Awareness training is important to some but it may be targeted at specific individual types. Respondents to this year's survey said that network security, security management and security policies were important for training. This kind of training is often done at a higher level than the average employee and there may be a gap in security as a result of this. Certainly the IT administrators and other IT staff are getting the necessary training but the bulk of the population in organizations may be missing out on something that is critical for the sake of company security.
Knowing, as they say, is half the battle. And many organizations aren't that interested, it seems, in necessarily knowing or learning overall.
Also, it appears that they are tight lipped as well. 50% said that they do not belong to an information sharing organization.

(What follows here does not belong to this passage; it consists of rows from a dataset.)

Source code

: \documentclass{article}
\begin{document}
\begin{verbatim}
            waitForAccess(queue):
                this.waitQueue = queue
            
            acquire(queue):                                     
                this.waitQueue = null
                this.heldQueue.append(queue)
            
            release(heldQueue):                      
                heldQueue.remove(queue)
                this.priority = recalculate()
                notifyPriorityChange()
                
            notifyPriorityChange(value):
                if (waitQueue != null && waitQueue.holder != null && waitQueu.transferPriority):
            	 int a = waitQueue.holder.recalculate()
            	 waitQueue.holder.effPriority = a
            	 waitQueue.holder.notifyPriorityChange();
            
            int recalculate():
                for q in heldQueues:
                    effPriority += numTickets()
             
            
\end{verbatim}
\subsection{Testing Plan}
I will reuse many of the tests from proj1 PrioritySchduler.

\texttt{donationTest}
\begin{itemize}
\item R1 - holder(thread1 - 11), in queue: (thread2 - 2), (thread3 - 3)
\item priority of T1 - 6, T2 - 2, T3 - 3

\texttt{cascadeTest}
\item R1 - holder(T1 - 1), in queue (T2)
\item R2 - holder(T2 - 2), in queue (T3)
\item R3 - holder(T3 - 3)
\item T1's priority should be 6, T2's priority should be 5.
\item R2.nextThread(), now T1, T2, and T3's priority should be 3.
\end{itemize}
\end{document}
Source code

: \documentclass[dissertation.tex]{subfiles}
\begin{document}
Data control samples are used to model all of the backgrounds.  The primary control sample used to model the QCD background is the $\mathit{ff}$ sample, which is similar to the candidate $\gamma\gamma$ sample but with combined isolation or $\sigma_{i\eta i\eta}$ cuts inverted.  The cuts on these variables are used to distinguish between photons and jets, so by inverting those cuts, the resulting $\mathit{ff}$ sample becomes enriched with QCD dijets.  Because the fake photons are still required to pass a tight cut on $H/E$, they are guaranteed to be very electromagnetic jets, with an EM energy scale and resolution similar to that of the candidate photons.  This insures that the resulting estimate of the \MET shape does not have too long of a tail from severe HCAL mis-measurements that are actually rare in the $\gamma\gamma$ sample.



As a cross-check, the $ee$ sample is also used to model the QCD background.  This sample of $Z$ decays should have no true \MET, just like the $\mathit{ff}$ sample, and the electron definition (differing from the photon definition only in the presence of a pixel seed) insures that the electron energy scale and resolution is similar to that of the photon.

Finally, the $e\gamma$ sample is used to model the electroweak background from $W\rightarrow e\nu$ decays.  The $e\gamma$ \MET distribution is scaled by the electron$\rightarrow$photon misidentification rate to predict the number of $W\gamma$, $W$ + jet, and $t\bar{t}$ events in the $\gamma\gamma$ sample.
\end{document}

I find this rather disturbing, as sharing information about attack types and detected vulnerabilities is critical. I've long been an advocate of full disclosure and believe it's even more important now as systems become even more complex than they were even 5 years ago.
While some may infer that exploits only occur when a patch is released, the reality is that exploits are constantly being created and explored. They become more numerous after patches, certainly, but creating patches can take time and if we know about the vulnerability beforehand we may be able to put in place stopgap measures that minimize the impact. This would help reduce any potential bad publicity that might occur should a system be compromised prior to a patch release.
In fact, negative publicity still likely remains the main reason as to why few companies go to law enforcement or get legal advice after an incident. The mainstream media doesn't truly understand security and when a breach happens, they only publish the details that will attract eyeballs rather than facts that explain how to properly deal with the issue or that the company did all necessary due diligence possible.
The last portion of the survey covered the effects of Sarbanes-Oxley, or rather, the perceived effects. While most feel it has been effective there are is large chunk -- about 25% -- that feels it hasn't. While SOX was meant to encourage more of a corporate policy or adherence to security, it may not be as effective as planned. It may also be due to a lack of understanding as to why it would be helpful. This would tie into security training again, specifically non-technical training along the lines of awareness and understanding of the impact of security in general.
All public companies need to comply with SOX and the rules it sets forth help to encourage effective processes. In fact, these processes can streamline security and make it easier to detect flaws in systems.
One of the newer items was an open-ended question as to what is the major security issue that an organization will face over the next couple of years. Not surprisingly, most of the responses centered on data protection and legal issues and compliance. Without a doubt data protection is critical as is ensuring that we meet or exceed any new laws. Dealing with both of these requires non-technical solutions and more of a managerial bent. I wonder if most of the respondents to this open-ended question were from managerial positions.
As with previous years, the CSI survey is invaluable to the IT security industry at giving us a peek into how we tick. Robert Richardson and his crew do an excellent job at providing us the glimpse we need to better understand our own nature. While there are always more questions and more input we would want in the survey, without it we wouldn't have an idea as to how security is truly viewed by those in the industry.
And as I've said repeatedly, knowing is half the battle.